Anna Bertone:   What the researchers found in the Hannah post-term study is that in the induction group, 66% of the people were induced and 34% went into labor on their own before induction. And in the expectant management group, 33% were induced and 67% went into labor on their own. There were two stillbirths in the group assigned to wait for labor and zero in the group assigned to induction. This difference was not considered to be statistically significant, which means we don’t know if it happened by chance or if it was a true difference between the groups. The more interesting outcome to look at with the Hannah post-term trial are the findings on cesarean rates because they differ depending on what numbers you look at. You can either look at the outcomes for the two original groups, which were the people randomly assigned to induction and then those assigned to expectant management, or you can look at the breakdown of what actually happened to the people in the two groups, in other words what happened to the people who were actually induced or who actually went into spontaneous labor.

Anna Bertone:   So what happened in the original randomly assigned groups? If you look at the two original groups, the overall cesarean rate was lower in the induction group. It was 21.2% versus 24.5%. That was even after taking into account factors like the mother’s age, whether or not it was her first baby, and cervical dilation at the time of study entry. Or you could look at what happened with the people who were actually induced or who actually went into labor on their own. And if you look at that, you see two very interesting things. You see that people who went into spontaneous labor, regardless of which group they were assigned to, they had a cesarean rate of only 25.7%. But if people in the monitoring group had an induction, their cesarean rate was much higher than all the other groups. It was 42%. The same was true for both first-time mothers and for mothers who had given birth before.

Anna Bertone:   So what does this mean? It means that only the people who were expectantly managed but then had an induction had a really high cesarean rate. The people who were expectantly managed and then went into labor spontaneously did not have a higher cesarean rate. One possible reason for this, for the highest cesarean rate seen in the people who were assigned to expectant management but then ended up getting an induction, is that the people in this group might’ve been higher risk to begin with since a medical complication could have led to their induction. The people that were assigned to expectant management and never developed a complication requiring an induction, those were the lower risk people, which means they were the ones less likely to end up giving birth by cesarean.

Anna Bertone:   Then, another important factor that I know Rebecca has discussed previously is that doctors might’ve been quicker to call for a cesarean when assisting the labors of people with medical inductions if their pregnancies were beyond 42 weeks. They may have been less patient waiting for labor.

…Or more easily worried about the course of the labor, big baby, etc. – 

Anna Bertone:   Yes. More worried.

So basically, it seems like from the Hannah post-term trial, one of the benefits of considering expectant management is that if you do have spontaneous labor, your chance of cesarean is pretty low. But the risk is that you’ll develop medical complications and need an induction, in which case an induction at 42 weeks is going to be riskier than an induction at 41 weeks. So what do you think? We have all this research from all over the world, from the Hannah post-term trial, to the 2018 meta-analysis, to two trials out in 2019. Do you still feel like routine induction at 41 weeks is still going to be controversial or not?

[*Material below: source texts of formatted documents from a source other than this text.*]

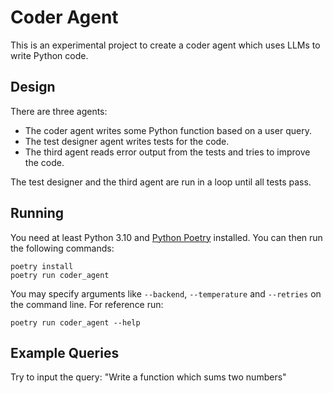 # Coder Agent

This is an experimental project to create a coder agent which uses LLMs to write Python code.

## Design

There are three agents:

* The coder agent writes some Python function based on a user query.
* The test designer agent writes tests for the code.
* The third agent reads error output from the tests and tries to improve the code.

The test designer and the third agent are run in a loop until all tests pass.

## Running

You need at least Python 3.10 and [Python Poetry][1] installed. You can then run the following
commands:

```
poetry install
poetry run coder_agent
```

You may specify arguments like `--backend`, `--temperature` and `--retries` on the command line. For
reference run:
```
poetry run coder_agent --help
```

## Example Queries

Try to input the query: "Write a function which sums two numbers"

[1]: https://python-poetry.org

Anna Bertone:   I think it’s definitely still controversial, and I think everybody’s still processing the results from the INDEX trial and the SWEPIS trial. Rebecca and I reached out to Dr. Wennerholm who conducted the SWEPIS trial in Sweden, and she said she’s currently working on secondary analysis of the data. They’re talking about the economic implications of the findings in Sweden and what it means for Swedish national policy. So I think it’s still controversial. People are still talking about what to make of these findings.

Anna Bertone:   There was another systematic review from 2019 by Riedel. This one came out too early to include the SWEPIS and the INDEX trials, but it’s still interesting to look at. Because unlike the Middleton Cochrane review, these authors were specifically interested in induction during the 41st week of pregnancy versus during the 42nd week of pregnancy. So in their analysis, they restricted the studies only to people having a routine induction at 41 weeks and zero to six days versus routine induction at 42 weeks and zero to six days. If you remember, the Cochrane review was much broader than that. They also only looked at studies published within the last 20 years. They only looked at studies with low-risk participants, and they ended up with three observational studies, two randomized controlled trials, and two studies that they called “quasi experimental studies”, which they grouped with the randomized controlled trials even though these studies weren’t truly randomized.

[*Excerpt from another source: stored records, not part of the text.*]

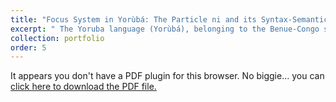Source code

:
 ```yaml
---
title: "Focus System in Yorùbá: The Particle ni and its Syntax-Semantics Interface"
excerpt: " The Yoruba language (Yorùbá), belonging to the Benue-Congo subfamily in the Niger-Congo family, is spoken by over 20 million people, primarily in Nigeria, Benin, and Togo. With its rich morpho-syntactic and phonological structures, Yoruba offers a vast array of linguistic phenomena for investigation, including serial verb construction, noun classes, and the tonal system. This paper aims to explore the focus construction in Yoruba, specifically focusing on the role of the focus particle ni in its syntax and semantics. To achieve this goal, I will delve into several key questions, including:"
collection: portfolio
order: 5
---
```

<object data="/files/KasseyChang_LangofAfr_(2).pdf" type="application/pdf" width="100%" height="800px">
    <p>It appears you don't have a PDF plugin for this browser.
       No biggie... you can <a href="/files/KasseyChang_LangofAfr_(2).pdf">click here to
       download the PDF file.</a></p>
</object>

Anna Bertone:   What they found was one perinatal death in the 41 week induction group and six deaths in the 42 week induction group. That was a rate of 0.4 versus 2.4 per 1,000. This finding was not statistically significant. In other words, we don’t have strong enough evidence that this couldn’t have happened by chance. These same studies, those two randomized controlled trials and the two quasi experimental studies, they showed no difference in cesarean rates between groups also. But the authors did report that one observational study found an increase in the cesarean rate with the 41 week induction group. So basically, they’re saying if you look much more narrowly at the evidence of induction during the 41st week versus the 42nd week, then there might not be a significant difference in the death rate.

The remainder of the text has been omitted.